▶ [Task description]
Each line below that contains "text" counts once; report the total and nothing more.

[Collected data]
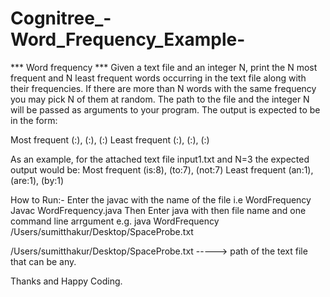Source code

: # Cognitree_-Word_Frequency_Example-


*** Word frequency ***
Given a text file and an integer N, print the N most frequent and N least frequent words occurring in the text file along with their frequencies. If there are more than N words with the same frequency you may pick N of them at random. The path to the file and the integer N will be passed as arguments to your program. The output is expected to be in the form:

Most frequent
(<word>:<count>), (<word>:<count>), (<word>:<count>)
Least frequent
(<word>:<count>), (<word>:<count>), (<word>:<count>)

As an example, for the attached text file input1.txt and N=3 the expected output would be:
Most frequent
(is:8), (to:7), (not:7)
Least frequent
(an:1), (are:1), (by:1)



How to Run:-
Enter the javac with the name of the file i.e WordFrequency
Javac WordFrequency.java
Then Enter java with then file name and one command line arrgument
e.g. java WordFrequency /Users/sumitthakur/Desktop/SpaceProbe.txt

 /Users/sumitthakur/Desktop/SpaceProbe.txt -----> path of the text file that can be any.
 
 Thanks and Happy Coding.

▶ [Exercise result]
3